Without the images, reproduce each line of the material exactly.

....

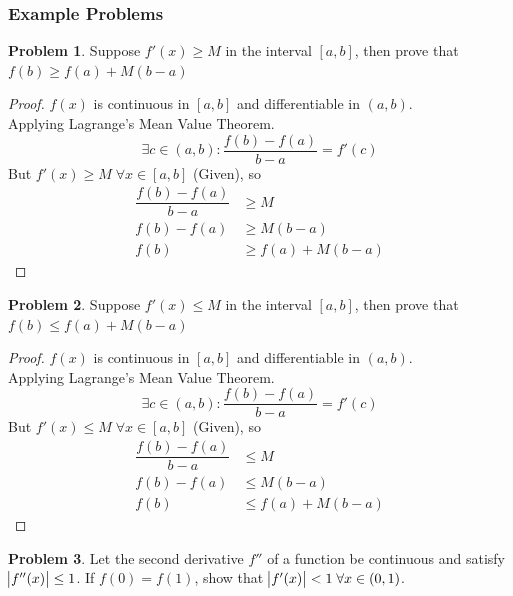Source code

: \documentclass[14]{article}
\theoremstyle{definition}
\newtheorem{prob}{Problem}
\begin{document}
\subsubsection{Example Problems}
\begin{prob}
Suppose $f'(x) \geq M$ in the interval $[a, b]$, then prove that $f(b) \geq f(a) + M(b - a)$
\end{prob}
\begin{proof}
$f(x)$ is continuous in $[a, b]$ and differentiable in $(a, b)$.\\
Applying Lagrange's Mean Value Theorem.
\[\exists c \in (a, b) : \dfrac{f(b) - f(a)}{b - a} = f'(c)\]
But $f'(x) \geq M \; \forall x \in [a, b]$ (Given), so\\
\begin{align*}
\dfrac{f(b) - f(a)}{b - a} &\geq M\\
f(b) - f(a) &\geq M (b - a)\\
f(b) &\geq f(a) + M (b - a)
\end{align*}
\end{proof}
\begin{prob}
Suppose $f'(x) \leq M$ in the interval $[a, b]$, then prove that $f(b) \leq f(a) + M(b - a)$
\end{prob}
\begin{proof}
$f(x)$ is continuous in $[a, b]$ and differentiable in $(a, b)$.\\
Applying Lagrange's Mean Value Theorem.
\[\exists c \in (a, b) : \dfrac{f(b) - f(a)}{b - a} = f'(c)\]
But $f'(x) \leq M \; \forall x \in [a, b]$ (Given), so\\
\begin{align*}
\dfrac{f(b) - f(a)}{b - a} &\leq M\\
f(b) - f(a) &\leq M (b - a)\\
f(b) &\leq f(a) + M (b - a)
\end{align*}
\end{proof}
\begin{prob}
Let the second derivative $f''$ of a function be continuous and satisfy $\abs{f''(x)} \leq 1$. If $f(0) = f(1)$, show that $\abs{f'(x)} < 1 \;\forall x \in (0, 1)$.
\end{prob}
\end{document}
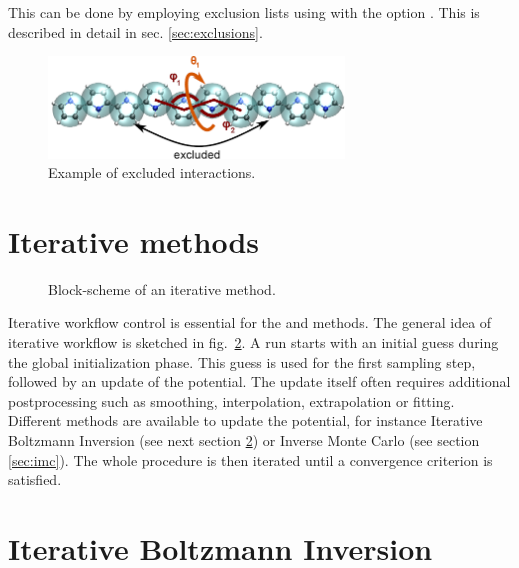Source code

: This can be done by employing exclusion lists using  with the option . This is described in detail in sec. \ref{sec:exclusions}.
\begin{figure}[h]
  \centering
  \includegraphics[width=0.7\textwidth]{fig/excl}
  \caption{\label{fig:excl}Example of excluded interactions.}
\end{figure}


\newpage
\section{Iterative methods}
\label{sec:theory_iterative_methods}

\begin{figure}  
  \caption{
    \label{fig:iterative_methods}
    Block-scheme of an iterative method.
  }
\end{figure}
Iterative workflow control is essential for the \ibi and \imc methods. The general idea of iterative workflow is sketched in fig.~\ref{fig:iterative_methods}. A run starts with an initial guess during the global initialization phase. This guess is used for the first sampling step, followed by an update of the potential. The update itself often requires additional postprocessing such as smoothing, interpolation, extrapolation or fitting. Different methods are available to update the potential, for instance Iterative Boltzmann Inversion (see next section \ref{sec:ibi}) or Inverse Monte Carlo (see section \ref{sec:imc}). The whole procedure is then iterated until a convergence criterion is satisfied.


\section{Iterative Boltzmann Inversion}
\label{sec:ibi}

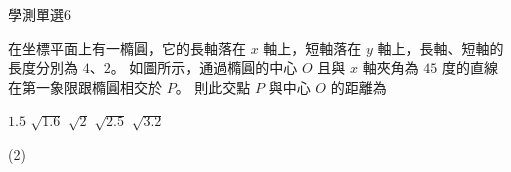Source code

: \begin{QUESTIONS}
\begin{QUESTION}
\begin{QEMPTYSPACE}
        \end{QEMPTYSPACE}
    \end{QUESTION}
    \begin{QUESTION}
        \begin{ExamInfo}{91}{學測}{單選}{6}
        \end{ExamInfo}
        \begin{ExamAnsRateInfo}{33}{53}{32}{14}
        \end{ExamAnsRateInfo}
        \begin{QBODY}
            在坐標平面上有一橢圓，它的長軸落在 $x$ 軸上，短軸落在 $y$ 軸上，長軸、短軸的長度分別為 $4$、$2$。
            如圖所示，通過橢圓的中心 $O$ 且與 $x$ 軸夾角為 $45$ 度的直線在第一象限跟橢圓相交於 $P$。 則此交點 $P$ 與中心 $O$ 的距離為 
            
            
            \begin{QOPS} 
                \QOP $1.5$
                \QOP $\sqrt{1.6}$ 
                \QOP $\sqrt{2}$ 
                \QOP $\sqrt{2.5}$ 
                \QOP $
                \sqrt{3.2}$
            \end{QOPS}
        
        \end{QBODY}
        \begin{QFROMS}
        \end{QFROMS}
        \begin{QTAGS}\end{QTAGS}
        \begin{QANS}
            (2)
        \end{QANS}
        \begin{QSOLLIST}
        \end{QSOLLIST}
        \begin{QEMPTYSPACE}
        \end{QEMPTYSPACE}
    \end{QUESTION}
\end{QUESTIONS}
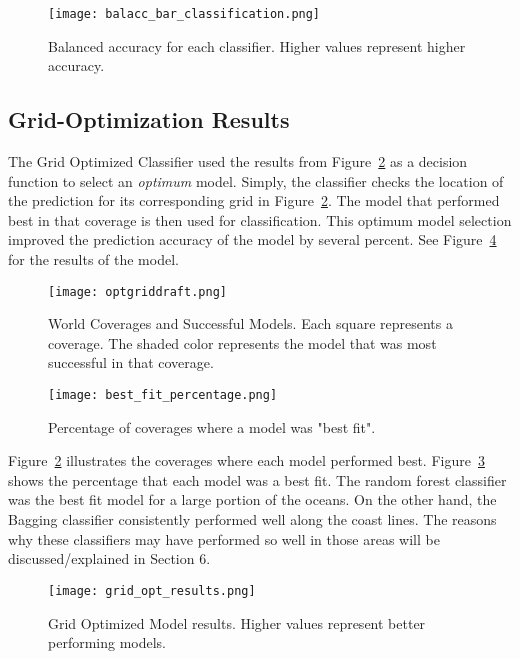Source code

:\begin{figure}[htp]
    \centering
    \texttt{[image: balacc\_bar\_classification.png]}
    \caption[Graph depicting Balanced Accuracy for each classifier]{Balanced accuracy for each classifier. Higher values represent higher accuracy.}
    \label{fig:balacc_barplot_classification}
\end{figure}

\subsection{Grid-Optimization Results}
The Grid Optimized Classifier used the results from Figure~\ref{fig:coveragegrid} as a decision function to select an \textit{optimum} model.
Simply, the classifier checks the location of the prediction for its corresponding grid in Figure~\ref{fig:coveragegrid}.
The model that performed best in that coverage is then used for classification.
This optimum model selection improved the prediction accuracy of the model by several percent.
See Figure~\ref{fig:grid_opt_barplot} for the results of the model.



\newpage

\begin{figure}[htp]
    \centering
    \texttt{[image: optgriddraft.png]}
    \caption[Figure depicting the successful model cache]{World Coverages and Successful Models.
    Each square represents a coverage.
    The shaded color represents the model that was most successful in that coverage.}
    \label{fig:coveragegrid}
\end{figure}


\newpage
\begin{figure}[htp]
    \centering
    \texttt{[image: best\_fit\_percentage.png]}
    \caption[Graph depicting the percentage of predictions each model will perform]{Percentage of coverages where a model was "best fit".}
    \label{fig:pie_best_fit}
\end{figure}

\par
Figure~\ref{fig:coveragegrid} illustrates the coverages where each model performed best.
Figure~\ref{fig:pie_best_fit} shows the percentage that each model was a best fit.
The random forest classifier was the best fit model for a large portion of the oceans.
On the other hand, the Bagging classifier consistently performed well along the coast lines.
The reasons why these classifiers may have performed so well in those areas will be discussed/explained in Section 6.

\newpage
\begin{figure}[htp]
    \centering
    \texttt{[image: grid\_opt\_results.png]}
    \caption[Graph depicting metrics using the Grid Selection Optimization]{Grid Optimized Model results. Higher values represent better performing models.}
    \label{fig:grid_opt_barplot}
\end{figure}

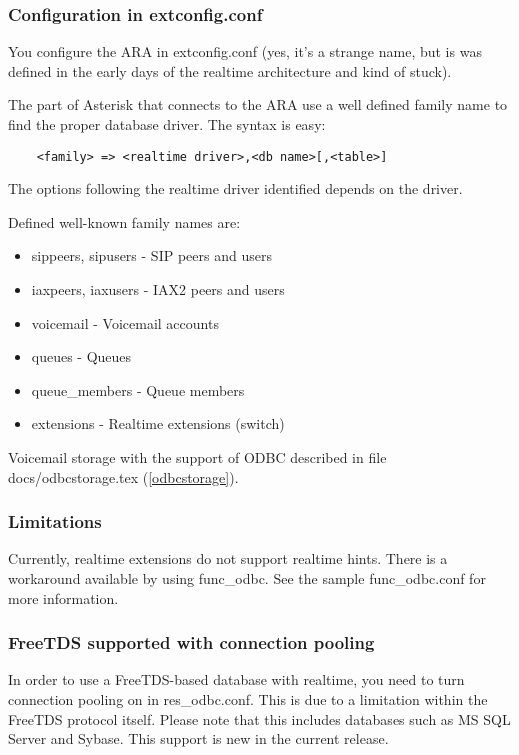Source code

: \subsubsection{Configuration in extconfig.conf}

You configure the ARA in extconfig.conf (yes, it's a strange name, but
is was defined in the early days of the realtime architecture and kind
of stuck).

The part of Asterisk that connects to the ARA use a well defined family
name to find the proper database driver. The syntax is easy:

\begin{verbatim}
    <family> => <realtime driver>,<db name>[,<table>]
\end{verbatim}

The options following the realtime driver identified depends on the
driver.

Defined well-known family names are:

\begin{itemize}
  \item sippeers, sipusers - SIP peers and users
  \item iaxpeers, iaxusers - IAX2 peers and users
  \item voicemail - Voicemail accounts 
  \item queues - Queues
  \item queue\_members - Queue members
  \item extensions - Realtime extensions (switch)
\end{itemize}

Voicemail storage with the support of ODBC described in file 
docs/odbcstorage.tex (\ref{odbcstorage}).

\subsubsection{Limitations}

Currently, realtime extensions do not support realtime hints.  There is
a workaround available by using func\_odbc.  See the sample func\_odbc.conf
for more information.

\subsubsection{FreeTDS supported with connection pooling}

In order to use a FreeTDS-based database with realtime, you need to turn
connection pooling on in res\_odbc.conf.  This is due to a limitation within
the FreeTDS protocol itself.  Please note that this includes databases such
as MS SQL Server and Sybase.  This support is new in the current release.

....

● TASK OUTPUT:
Source code

: \documentclass[14]{article}
\theoremstyle{definition}
\newtheorem{prob}{Problem}
\begin{document}
\subsubsection{Example Problems}
\begin{prob}
Suppose $f'(x) \geq M$ in the interval $[a, b]$, then prove that $f(b) \geq f(a) + M(b - a)$
\end{prob}
\begin{proof}
$f(x)$ is continuous in $[a, b]$ and differentiable in $(a, b)$.\\
Applying Lagrange's Mean Value Theorem.
\[\exists c \in (a, b) : \dfrac{f(b) - f(a)}{b - a} = f'(c)\]
But $f'(x) \geq M \; \forall x \in [a, b]$ (Given), so\\
\begin{align*}
\dfrac{f(b) - f(a)}{b - a} &\geq M\\
f(b) - f(a) &\geq M (b - a)\\
f(b) &\geq f(a) + M (b - a)
\end{align*}
\end{proof}
\begin{prob}
Suppose $f'(x) \leq M$ in the interval $[a, b]$, then prove that $f(b) \leq f(a) + M(b - a)$
\end{prob}
\begin{proof}
$f(x)$ is continuous in $[a, b]$ and differentiable in $(a, b)$.\\
Applying Lagrange's Mean Value Theorem.
\[\exists c \in (a, b) : \dfrac{f(b) - f(a)}{b - a} = f'(c)\]
But $f'(x) \leq M \; \forall x \in [a, b]$ (Given), so\\
\begin{align*}
\dfrac{f(b) - f(a)}{b - a} &\leq M\\
f(b) - f(a) &\leq M (b - a)\\
f(b) &\leq f(a) + M (b - a)
\end{align*}
\end{proof}
\begin{prob}
Let the second derivative $f''$ of a function be continuous and satisfy $\abs{f''(x)} \leq 1$. If $f(0) = f(1)$, show that $\abs{f'(x)} < 1 \;\forall x \in (0, 1)$.
\end{prob}
\end{document}
Source code

: This can be done by employing exclusion lists using  with the option . This is described in detail in sec. \ref{sec:exclusions}.
\begin{figure}[h]
  \centering
  \includegraphics[width=0.7\textwidth]{fig/excl}
  \caption{\label{fig:excl}Example of excluded interactions.}
\end{figure}


\newpage
\section{Iterative methods}
\label{sec:theory_iterative_methods}

\begin{figure}  
  \caption{
    \label{fig:iterative_methods}
    Block-scheme of an iterative method.
  }
\end{figure}
Iterative workflow control is essential for the \ibi and \imc methods. The general idea of iterative workflow is sketched in fig.~\ref{fig:iterative_methods}. A run starts with an initial guess during the global initialization phase. This guess is used for the first sampling step, followed by an update of the potential. The update itself often requires additional postprocessing such as smoothing, interpolation, extrapolation or fitting. Different methods are available to update the potential, for instance Iterative Boltzmann Inversion (see next section \ref{sec:ibi}) or Inverse Monte Carlo (see section \ref{sec:imc}). The whole procedure is then iterated until a convergence criterion is satisfied.


\section{Iterative Boltzmann Inversion}
\label{sec:ibi}

Source code

: \begin{QUESTIONS}
\begin{QUESTION}
\begin{QEMPTYSPACE}
        \end{QEMPTYSPACE}
    \end{QUESTION}
    \begin{QUESTION}
        \begin{ExamInfo}{91}{學測}{單選}{6}
        \end{ExamInfo}
        \begin{ExamAnsRateInfo}{33}{53}{32}{14}
        \end{ExamAnsRateInfo}
        \begin{QBODY}
            在坐標平面上有一橢圓，它的長軸落在 $x$ 軸上，短軸落在 $y$ 軸上，長軸、短軸的長度分別為 $4$、$2$。
            如圖所示，通過橢圓的中心 $O$ 且與 $x$ 軸夾角為 $45$ 度的直線在第一象限跟橢圓相交於 $P$。 則此交點 $P$ 與中心 $O$ 的距離為 
            
            
            \begin{QOPS} 
                \QOP $1.5$
                \QOP $\sqrt{1.6}$ 
                \QOP $\sqrt{2}$ 
                \QOP $\sqrt{2.5}$ 
                \QOP $
                \sqrt{3.2}$
            \end{QOPS}
        
        \end{QBODY}
        \begin{QFROMS}
        \end{QFROMS}
        \begin{QTAGS}\end{QTAGS}
        \begin{QANS}
            (2)
        \end{QANS}
        \begin{QSOLLIST}
        \end{QSOLLIST}
        \begin{QEMPTYSPACE}
        \end{QEMPTYSPACE}
    \end{QUESTION}
\end{QUESTIONS}
Source code

:\begin{figure}[htp]
    \centering
    \texttt{[image: balacc\_bar\_classification.png]}
    \caption[Graph depicting Balanced Accuracy for each classifier]{Balanced accuracy for each classifier. Higher values represent higher accuracy.}
    \label{fig:balacc_barplot_classification}
\end{figure}

\subsection{Grid-Optimization Results}
The Grid Optimized Classifier used the results from Figure~\ref{fig:coveragegrid} as a decision function to select an \textit{optimum} model.
Simply, the classifier checks the location of the prediction for its corresponding grid in Figure~\ref{fig:coveragegrid}.
The model that performed best in that coverage is then used for classification.
This optimum model selection improved the prediction accuracy of the model by several percent.
See Figure~\ref{fig:grid_opt_barplot} for the results of the model.



\newpage

\begin{figure}[htp]
    \centering
    \texttt{[image: optgriddraft.png]}
    \caption[Figure depicting the successful model cache]{World Coverages and Successful Models.
    Each square represents a coverage.
    The shaded color represents the model that was most successful in that coverage.}
    \label{fig:coveragegrid}
\end{figure}


\newpage
\begin{figure}[htp]
    \centering
    \texttt{[image: best\_fit\_percentage.png]}
    \caption[Graph depicting the percentage of predictions each model will perform]{Percentage of coverages where a model was "best fit".}
    \label{fig:pie_best_fit}
\end{figure}

\par
Figure~\ref{fig:coveragegrid} illustrates the coverages where each model performed best.
Figure~\ref{fig:pie_best_fit} shows the percentage that each model was a best fit.
The random forest classifier was the best fit model for a large portion of the oceans.
On the other hand, the Bagging classifier consistently performed well along the coast lines.
The reasons why these classifiers may have performed so well in those areas will be discussed/explained in Section 6.

\newpage
\begin{figure}[htp]
    \centering
    \texttt{[image: grid\_opt\_results.png]}
    \caption[Graph depicting metrics using the Grid Selection Optimization]{Grid Optimized Model results. Higher values represent better performing models.}
    \label{fig:grid_opt_barplot}
\end{figure}

Source code

: \subsubsection{Configuration in extconfig.conf}

You configure the ARA in extconfig.conf (yes, it's a strange name, but
is was defined in the early days of the realtime architecture and kind
of stuck).

The part of Asterisk that connects to the ARA use a well defined family
name to find the proper database driver. The syntax is easy:

\begin{verbatim}
    <family> => <realtime driver>,<db name>[,<table>]
\end{verbatim}

The options following the realtime driver identified depends on the
driver.

Defined well-known family names are:

\begin{itemize}
  \item sippeers, sipusers - SIP peers and users
  \item iaxpeers, iaxusers - IAX2 peers and users
  \item voicemail - Voicemail accounts 
  \item queues - Queues
  \item queue\_members - Queue members
  \item extensions - Realtime extensions (switch)
\end{itemize}

Voicemail storage with the support of ODBC described in file 
docs/odbcstorage.tex (\ref{odbcstorage}).

\subsubsection{Limitations}

Currently, realtime extensions do not support realtime hints.  There is
a workaround available by using func\_odbc.  See the sample func\_odbc.conf
for more information.

\subsubsection{FreeTDS supported with connection pooling}

In order to use a FreeTDS-based database with realtime, you need to turn
connection pooling on in res\_odbc.conf.  This is due to a limitation within
the FreeTDS protocol itself.  Please note that this includes databases such
as MS SQL Server and Sybase.  This support is new in the current release.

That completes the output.